Wednesday, February 11, 2009

The Reader- Thumbs Up

The book club actually ran itself. We discussed the book The Reader, there was so much to discuss for such a small book.

The Reader was about a 15 y.o boy that become involved with a German older woman in German after the war. He does not realize that she was a S.S officer till many years later, after he is in law school.

These are the questions that come to mind while reading the book:

She gets involved with a 15 year old. She rescues him, after he falls ill with Hepatitis and vomits on the street and she takes him in until he can get home. They have a affair. She asks him to read to her on a regular basis not realizing till years later she is illiterate.

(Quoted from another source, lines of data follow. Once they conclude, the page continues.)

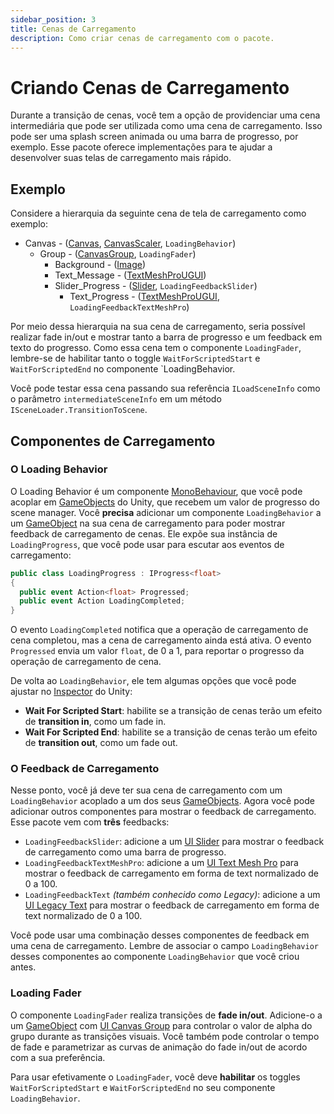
 ```yaml
---
sidebar_position: 3
title: Cenas de Carregamento
description: Como criar cenas de carregamento com o pacote.
---
```


# Criando Cenas de Carregamento

Durante a transição de cenas, você tem a opção de providenciar uma cena intermediária que pode ser utilizada como uma cena de carregamento.
Isso pode ser uma splash screen animada ou uma barra de progresso, por exemplo.
Esse pacote oferece implementações para te ajudar a desenvolver suas telas de carregamento mais rápido.

## Exemplo

Considere a hierarquia da seguinte cena de tela de carregamento como exemplo:

* Canvas - ([Canvas](https://docs.unity3d.com/Packages/com.unity.ugui@1.0/manual/class-Canvas.html), [CanvasScaler](https://docs.unity3d.com/Packages/com.unity.ugui@1.0/manual/script-CanvasScaler.html), `LoadingBehavior`)
  * Group - ([CanvasGroup], `LoadingFader`)
    * Background - ([Image](https://docs.unity3d.com/Packages/com.unity.ugui@1.0/manual/script-Image.html))
    * Text_Message - ([TextMeshProUGUI])
    * Slider_Progress - ([Slider], `LoadingFeedbackSlider`)
      * Text_Progress - ([TextMeshProUGUI], `LoadingFeedbackTextMeshPro`)

Por meio dessa hierarquia na sua cena de carregamento, seria possível realizar fade in/out e mostrar tanto a barra de progresso e um feedback em texto do progresso.
Como essa cena tem o componente `LoadingFader`, lembre-se de habilitar tanto o toggle `WaitForScriptedStart` e `WaitForScriptedEnd` no componente `LoadingBehavior.

Você pode testar essa cena passando sua referência `ILoadSceneInfo` como o parâmetro `intermediateSceneInfo` em um método `ISceneLoader.TransitionToScene`.

## Componentes de Carregamento

### O Loading Behavior

O Loading Behavior é um componente [MonoBehaviour], que você pode acoplar em [GameObjects] do Unity, que recebem um valor de progresso do scene manager.
Você **precisa** adicionar um componente `LoadingBehavior` a um [GameObject] na sua cena de carregamento para poder mostrar feedback de carregamento de cenas.
Ele expõe sua instância de `LoadingProgress`, que você pode usar para escutar aos eventos de carregamento:

```cs
public class LoadingProgress : IProgress<float>
{
  public event Action<float> Progressed;
  public event Action LoadingCompleted;
}
```

O evento `LoadingCompleted` notifica que a operação de carregamento de cena completou, mas a cena de carregamento ainda está ativa.
O evento `Progressed` envia um valor `float`, de 0 a 1, para reportar o progresso da operação de carregamento de cena.

De volta ao `LoadingBehavior`, ele tem algumas opções que você pode ajustar no [Inspector](https://docs.unity3d.com/Manual/UsingTheInspector.html) do Unity:

* **Wait For Scripted Start**: habilite se a transição de cenas terão um efeito de **transition in**, como um fade in.
* **Wait For Scripted End**: habilite se a transição de cenas terão um efeito de **transition out**, como um fade out.

### O Feedback de Carregamento

Nesse ponto, você já deve ter sua cena de carregamento com um `LoadingBehavior` acoplado a um dos seus [GameObjects].
Agora você pode adicionar outros componentes para mostrar o feedback de carregamento.
Esse pacote vem com **três** feedbacks:

* `LoadingFeedbackSlider`: adicione a um [UI Slider] para mostrar o feedback de carregamento como uma barra de progresso.
* `LoadingFeedbackTextMeshPro`: adicione a um [UI Text Mesh Pro] para mostrar o feedback de carregamento em forma de text normalizado de 0 a 100.
* `LoadingFeedbackText` _(também conhecido como Legacy)_: adicione a um [UI Legacy Text](https://docs.unity3d.com/Packages/com.unity.ugui@1.0/manual/script-Text.html) para mostrar o feedback de carregamento em forma de text normalizado de 0 a 100.

Você pode usar uma combinação desses componentes de feedback em uma cena de carregamento.
Lembre de associar o campo `LoadingBehavior` desses componentes ao componente `LoadingBehavior` que você criou antes.

### Loading Fader

O componente `LoadingFader` realiza transições de **fade in/out**.
Adicione-o a um [GameObject] com [UI Canvas Group] para controlar o valor de alpha do grupo durante as transições visuais.
Você também pode controlar o tempo de fade e parametrizar as curvas de animação do fade in/out de acordo com a sua preferência.

Para usar efetivamente o `LoadingFader`, você deve **habilitar** os toggles `WaitForScriptedStart` e `WaitForScriptedEnd` no seu componente `LoadingBehavior`.


[MonoBehaviour]: https://docs.unity3d.com/Manual/class-MonoBehaviour.html
[MonoBehaviours]: https://docs.unity3d.com/Manual/class-MonoBehaviour.html
[ScriptableObject]: https://docs.unity3d.com/Manual/class-ScriptableObject.html
[GameObject]: https://docs.unity3d.com/Manual/class-GameObject.html
[GameObjects]: https://docs.unity3d.com/Manual/class-GameObject.html
[UI Text Mesh Pro]: https://docs.unity3d.com/Packages/com.unity.textmeshpro@3.0/api/TMPro.TextMeshProUGUI.html
[TextMeshProUGUI]: https://docs.unity3d.com/Packages/com.unity.textmeshpro@3.0/api/TMPro.TextMeshProUGUI.html
[UI Slider]: https://docs.unity3d.com/Packages/com.unity.ugui@1.0/manual/script-Slider.html
[Slider]: https://docs.unity3d.com/Packages/com.unity.ugui@1.0/manual/script-Slider.html
[UI Canvas Group]: https://docs.unity3d.com/Packages/com.unity.ugui@1.0/manual/class-CanvasGroup.html
[CanvasGroup]: https://docs.unity3d.com/Packages/com.unity.ugui@1.0/manual/class-CanvasGroup.html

The truth comes out to only him. She ruins his life with the affair he has as a young boy. He gets married and has a child but the relationship is ruined because of the affair he has with Hannah.

Hannah becomes a SS officer because she is illiterate. She goes job to job.
She has a chance to become promoted but she is afraid that she will be found out so she rejects a few promotions. She decides to work for the S.S.

Many years later when the boy becomes a adult he is going to law school and he, and a group of students are asked to observe a trial. The trial is Hannah and some other S.S officers.
She is accused of doing something and executing the order by her other co-workers.
But she can't write, she doesn't admit it to anyone. She does go to jail for life.

The two messages are literacy, and German guilt what happened and the younger generation wants to know what happened but the older generation wants to sweep it under the rug. The other question what would you have done in the same situation if you had to go into the German Army?

It probably was a loosing battle you would have been killed if you contradicted the German S.S. Morally what she had done was wrong. The other thing was she did not know how to answer questions, she was very naive, and ignorant about how the world worked. Possibly because she isolated herself because she could not read.

Two things happen he starts to send her tapes of the books, why does he do this?

I was angry that he felt obligated to do this. Why does he feel obligated? After a while she learns to read and she wanders why he doesn't correspond but still sends her the tapes. I think this is the only connection he has and he still wants some connection with her.

Would you tell or are you very ashamed of not reading that you would sacrifice every thing to not be found out?

During the time she is a S.S. officer she has the prisoners stay back in the work camp, to read to her, which bides more time( I think 60 days) until she has no choice but sent to the gas chambers.

Does she do this for pity or for selfish reasons To be read to. Why does he feel so guilty and help Hannah even after the truth comes out.

We come to the conclusion we find out that he wants to help her at the the trial.
He figures out only then that she can't read. He wants to tell the judge but decides against it. He keeps it quiet. He may perhaps feel guilty because he never told the judge he can't read.
The other thing in the book it talks about that shame and guilt by all German citizen after WW2. After the war they wanted to sweep it under the rug. How could their parents do this and allow Jewish citizens to be killed.

Was there any one character that you liked in the book?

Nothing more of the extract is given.